Priority will be given to families of those killed in the attack, as well as people who lost limbs or are diagnosed with permanent brain damage, the attorney said Monday in releasing a draft protocol. Among the factors still to be weighed: whether some funds will go to people whose injuries did not result in spending a night or more in a hospital, and whether payments will be “means-tested,” such as by giving larger amounts to people who lack insurance.

The fund is receiving contributions from donors around the world – including proceeds from a benefit concert in Boston May 30.
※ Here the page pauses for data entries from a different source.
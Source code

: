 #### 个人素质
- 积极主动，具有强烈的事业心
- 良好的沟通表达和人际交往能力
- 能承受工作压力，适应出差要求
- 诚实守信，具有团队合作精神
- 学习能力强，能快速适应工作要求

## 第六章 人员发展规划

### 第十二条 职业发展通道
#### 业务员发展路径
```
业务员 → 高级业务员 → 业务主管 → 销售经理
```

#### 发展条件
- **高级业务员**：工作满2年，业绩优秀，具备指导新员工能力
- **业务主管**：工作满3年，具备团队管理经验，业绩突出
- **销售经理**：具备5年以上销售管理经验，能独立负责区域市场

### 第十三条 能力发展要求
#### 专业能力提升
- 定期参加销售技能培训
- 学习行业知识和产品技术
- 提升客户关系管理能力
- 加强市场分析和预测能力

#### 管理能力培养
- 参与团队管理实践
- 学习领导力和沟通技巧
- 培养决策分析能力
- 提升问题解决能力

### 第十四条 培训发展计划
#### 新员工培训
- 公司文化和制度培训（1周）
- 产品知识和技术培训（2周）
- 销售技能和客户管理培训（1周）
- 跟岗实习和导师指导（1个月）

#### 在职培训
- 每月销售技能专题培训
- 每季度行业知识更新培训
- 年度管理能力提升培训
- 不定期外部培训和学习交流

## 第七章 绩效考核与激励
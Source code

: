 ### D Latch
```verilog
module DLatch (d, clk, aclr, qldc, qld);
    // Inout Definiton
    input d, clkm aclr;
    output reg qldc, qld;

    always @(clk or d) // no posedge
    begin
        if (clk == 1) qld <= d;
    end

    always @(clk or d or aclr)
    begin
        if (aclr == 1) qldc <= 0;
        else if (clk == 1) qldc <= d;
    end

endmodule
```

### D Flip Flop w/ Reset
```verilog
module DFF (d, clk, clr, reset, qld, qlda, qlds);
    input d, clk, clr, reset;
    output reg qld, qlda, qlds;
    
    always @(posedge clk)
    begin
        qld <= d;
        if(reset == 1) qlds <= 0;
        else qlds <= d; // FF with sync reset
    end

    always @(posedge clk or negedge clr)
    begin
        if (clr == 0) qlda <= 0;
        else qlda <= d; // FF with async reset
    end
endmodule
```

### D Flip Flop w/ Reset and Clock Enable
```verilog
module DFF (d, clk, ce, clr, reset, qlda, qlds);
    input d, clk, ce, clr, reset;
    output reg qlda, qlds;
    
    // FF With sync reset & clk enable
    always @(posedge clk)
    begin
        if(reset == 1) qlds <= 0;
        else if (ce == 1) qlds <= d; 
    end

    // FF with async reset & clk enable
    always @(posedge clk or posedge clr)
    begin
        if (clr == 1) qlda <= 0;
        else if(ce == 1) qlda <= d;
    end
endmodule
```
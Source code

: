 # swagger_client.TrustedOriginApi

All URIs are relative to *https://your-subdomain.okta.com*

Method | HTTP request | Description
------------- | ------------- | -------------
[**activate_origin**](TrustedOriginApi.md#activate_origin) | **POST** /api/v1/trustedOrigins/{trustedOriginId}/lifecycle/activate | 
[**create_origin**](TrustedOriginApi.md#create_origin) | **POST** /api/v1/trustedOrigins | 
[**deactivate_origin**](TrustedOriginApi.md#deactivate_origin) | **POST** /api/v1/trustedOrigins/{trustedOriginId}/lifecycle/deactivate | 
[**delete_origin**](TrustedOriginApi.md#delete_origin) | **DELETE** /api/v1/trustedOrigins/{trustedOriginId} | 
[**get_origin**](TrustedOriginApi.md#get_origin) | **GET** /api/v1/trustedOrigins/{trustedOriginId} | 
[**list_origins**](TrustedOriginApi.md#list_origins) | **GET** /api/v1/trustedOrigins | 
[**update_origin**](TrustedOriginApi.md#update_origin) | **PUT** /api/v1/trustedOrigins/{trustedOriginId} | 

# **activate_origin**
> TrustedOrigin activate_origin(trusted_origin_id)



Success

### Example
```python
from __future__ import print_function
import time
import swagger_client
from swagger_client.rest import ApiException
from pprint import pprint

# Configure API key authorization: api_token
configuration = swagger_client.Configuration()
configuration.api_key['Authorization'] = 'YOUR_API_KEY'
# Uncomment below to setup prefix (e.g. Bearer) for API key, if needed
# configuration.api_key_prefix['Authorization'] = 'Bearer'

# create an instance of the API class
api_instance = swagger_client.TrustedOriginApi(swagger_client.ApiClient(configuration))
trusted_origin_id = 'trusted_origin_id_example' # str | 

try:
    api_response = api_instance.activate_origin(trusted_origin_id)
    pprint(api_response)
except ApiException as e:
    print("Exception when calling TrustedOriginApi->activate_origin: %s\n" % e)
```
July 4 previously a target. The surviving suspected Boston bomber, Dzhokhar Tsarnaev, told interrogators that he and his brother considered setting off their bombs on July 4, then shifted their plans to the earlier date of the Boston Marathon, US officials have said.

The Fourth of July holiday is especially big in Boston, when throngs of people line the Charles River for a fireworks show (accompanied by Boston Pops music) that is nationally televised.

How bombs were made. Some investigators believe the bomb designs came at least partly from an article titled "How to build a bomb in the kitchen of your mom," published a couple of years ago by Al Qaeda in the Arabian Peninsula's Inspire magazine. It was also republished earlier this year in a glossy brochure entitled the "Lone Mujahid Pocketbook."